This document is up to date as of March 2020.
Contents
- Overview
- Related Documentation
- Building and Workflow
- LLVM API
- Other LLVM Version Support
- Desugaring Passes
- Barrier Pass
- Translation Pass
- Object Layouts
- Method Calls
- instanceof
- Arrays
- Strings
- Native Runtime Code
- Class Loading
- Control Flow Translation
- Unneeded AST Nodes
- Concurrency and Synchronization
- Debugging Tips
Overview
JLang is built as an extension to the Polyglot compiler. Since JLang is a backend only, it does not extend the parser, nor the type system built into polyglot. JLang simply adds compiler passes for desugaring and translating Java ASTs into LLVM IR.

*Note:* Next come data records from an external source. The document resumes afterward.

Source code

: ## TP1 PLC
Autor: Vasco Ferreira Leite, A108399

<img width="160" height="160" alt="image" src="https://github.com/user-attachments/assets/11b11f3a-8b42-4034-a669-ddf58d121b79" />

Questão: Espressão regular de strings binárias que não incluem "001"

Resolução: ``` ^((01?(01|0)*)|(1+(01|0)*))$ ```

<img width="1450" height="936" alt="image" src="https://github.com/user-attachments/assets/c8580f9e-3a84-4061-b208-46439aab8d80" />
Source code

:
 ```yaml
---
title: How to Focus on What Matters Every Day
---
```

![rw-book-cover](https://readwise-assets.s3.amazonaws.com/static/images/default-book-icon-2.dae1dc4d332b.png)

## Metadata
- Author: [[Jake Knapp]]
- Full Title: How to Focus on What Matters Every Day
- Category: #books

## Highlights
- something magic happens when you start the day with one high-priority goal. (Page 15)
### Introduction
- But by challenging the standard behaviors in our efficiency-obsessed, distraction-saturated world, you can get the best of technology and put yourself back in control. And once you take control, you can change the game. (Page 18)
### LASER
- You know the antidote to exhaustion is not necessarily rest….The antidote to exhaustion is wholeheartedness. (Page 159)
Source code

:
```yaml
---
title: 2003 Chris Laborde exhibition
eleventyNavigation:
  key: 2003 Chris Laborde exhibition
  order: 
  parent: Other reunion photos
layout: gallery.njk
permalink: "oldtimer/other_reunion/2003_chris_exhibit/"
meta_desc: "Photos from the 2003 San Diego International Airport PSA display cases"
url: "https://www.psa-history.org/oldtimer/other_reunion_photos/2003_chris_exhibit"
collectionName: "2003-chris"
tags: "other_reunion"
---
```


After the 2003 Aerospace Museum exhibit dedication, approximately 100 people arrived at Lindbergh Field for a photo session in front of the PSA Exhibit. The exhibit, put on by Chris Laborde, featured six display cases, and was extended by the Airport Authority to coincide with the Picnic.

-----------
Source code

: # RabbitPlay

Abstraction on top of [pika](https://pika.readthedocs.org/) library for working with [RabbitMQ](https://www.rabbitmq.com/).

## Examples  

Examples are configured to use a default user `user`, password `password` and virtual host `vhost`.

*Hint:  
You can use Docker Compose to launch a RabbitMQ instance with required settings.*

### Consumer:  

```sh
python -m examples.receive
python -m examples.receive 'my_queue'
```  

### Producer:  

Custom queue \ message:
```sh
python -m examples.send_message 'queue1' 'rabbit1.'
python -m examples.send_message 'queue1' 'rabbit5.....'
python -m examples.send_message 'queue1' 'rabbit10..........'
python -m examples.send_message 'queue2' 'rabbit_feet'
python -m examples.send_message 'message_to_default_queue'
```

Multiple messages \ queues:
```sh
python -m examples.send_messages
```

The project also contains native code for supporting Java semantics at runtime, and support for compiling OpenJDK 7. Compiling the JDK is particularly difficult because it requires a large amount of JVM functionality (e.g., reflection), which we must implement ourselves.
Related Documentation
-
The Polyglot tutorial should at least be skimmed to get an idea of how Polyglot works. For the purposes of JLang, the most important things to know about Polyglot are its type system (especially how it handles generics), its scheduler framework, its AST visitor framework, and its AST node extension framework (
NodeFactory
,ExtFactory
, etc.). -
See the LLVM language reference manual to learn how to read and write LLVM IR.
-
See the LLVM documentation homepage for links to documentation on exception handling, debug information, FAQ, optimization passes, garbage collection (if we ever want to move to a non-conservative GC), coroutines, and much more.
-
The JLS should be used to implement Java language semantics closely.
-
The Java Native Interface (JNI) is specified here.
-
The LLVM C API, should be referenced whenever writing translations to LLVM IR. The Instruction Builder module is particularly useful, since that’s used to create LLVM instructions. Please be sure to reference the correct LLVM API version, since there have been significant changes in portions of this API between 5.0, 7.0 and current mainstream releases.
Building and Workflow
Makefiles
There is a top-level makefile which uses ant
to build the compiler, and then
delegates recursively into other makefiles for the JDK and runtime.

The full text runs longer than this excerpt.